As reações surgiram na sequência das notícias a propósito de um acórdão assinado pelo juiz, em outubro de 2017, onde se justificava a agressão de um homem à companheira com uma moca com pregos pelo facto de esta ter sido infiel, afirmando que “o adultério da mulher é um gravíssimo atentado à honra e dignidade do homem” e que em algumas sociedades “a mulher adúltera é alvo de lapidação até a morte”. “Na Bíblia podemos ler que a mulher adúltera deve ser punida com a morte”, podia ainda ler-se no acórdão.

O conteúdo do acórdão foi de tal forma questionado que o Conselho Superior da Magistratura (CSM) acabou por abrir um inquérito disciplinar a Neto de Moura que terminou com uma condenação. O vice-presidente do órgão, Mário Belo Morgado, justificou a decisão com o facto de “a fundamentação das sentenças” não poder resvalar para o campo “da discussão moral, ideológica, religiosa ou panfletária”, sobretudo quando contrastantes “com valores essenciais da ordem jurídico-constitucional — mormente, de tipo racista, xenófobo, sexista, homofóbico, etc.” A pena aplicada ao juiz foi uma advertência escrita.

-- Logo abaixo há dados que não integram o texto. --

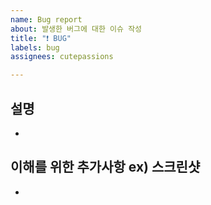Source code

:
```yaml
---
name: Bug report
about: 발생한 버그에 대한 이슈 작성
title: "❗ BUG"
labels: bug
assignees: cutepassions

---
```


## 설명
- 

## 이해를 위한 추가사항 ex) 스크린샷
-
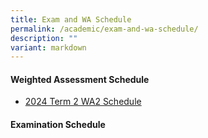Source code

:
 ```yaml
---
title: Exam and WA Schedule
permalink: /academic/exam-and-wa-schedule/
description: ""
variant: markdown
---
```

#### Weighted Assessment Schedule

* [2024 Term 2 WA2 Schedule](https://docs.google.com/spreadsheets/d/1mzcBzFCz5ZaxeV5T63GQSvZG8FGv_XhLil6Q_AvHIyc/edit?usp=sharing)

#### Examination  Schedule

Em janeiro deste ano, Neto de Moura voltou a estar no centro de uma nova polémica por ter retirado a pulseira eletrónica a um homem condenado por violência doméstica agravada — a mulher tinha sido várias vezes agredida, insultada e perseguida, tendo inclusivamente ficado com um tímpano furado na sequência de uma das agressões.

Liberdade de expressão não “serve para tudo”, diz advogado

O advogado Ricardo Serrano Vieira afirma ao Observador estar confiante de que as ações cíveis por ofensa podem ser bem sucedidas em tribunal, com base “em alguns acórdãos que temos presente em termos de jurisprudência, que vêm acabar com aquela ideia de que o principio de liberdade de expressão serve para tudo”.

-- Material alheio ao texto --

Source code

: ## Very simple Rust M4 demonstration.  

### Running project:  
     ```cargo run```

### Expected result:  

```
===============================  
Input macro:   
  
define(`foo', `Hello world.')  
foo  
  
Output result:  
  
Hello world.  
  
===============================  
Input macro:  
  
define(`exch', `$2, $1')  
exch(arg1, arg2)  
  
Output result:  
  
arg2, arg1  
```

Questionado pelo Observador sobre que acórdãos de tribunais portugueses poderiam servir de exemplo para este caso, o advogado sublinhou que “não são casos de figuras públicas”, mas que são casos em que os tribunais têm estabelecido uma diferença entre direito à liberdade de expressão e ofensa. “A teoria que, de acordo com o Tribunal Europeu dos Direitos do Homem, tudo estaria validado ao abrigo da liberdade de expressão não é bem assim”. Caso contrário, afirma, “teríamos de rever a legislação”.

De acordo com o jurista, as ações devem ser instauradas em tribunal até ao final de março. Até lá, a equipa do juiz conta analisar e transcrever todas as “intervenções públicas em televisão e na rádio” que considera poderem servir de prova, bem como pronunciamentos nas redes sociais.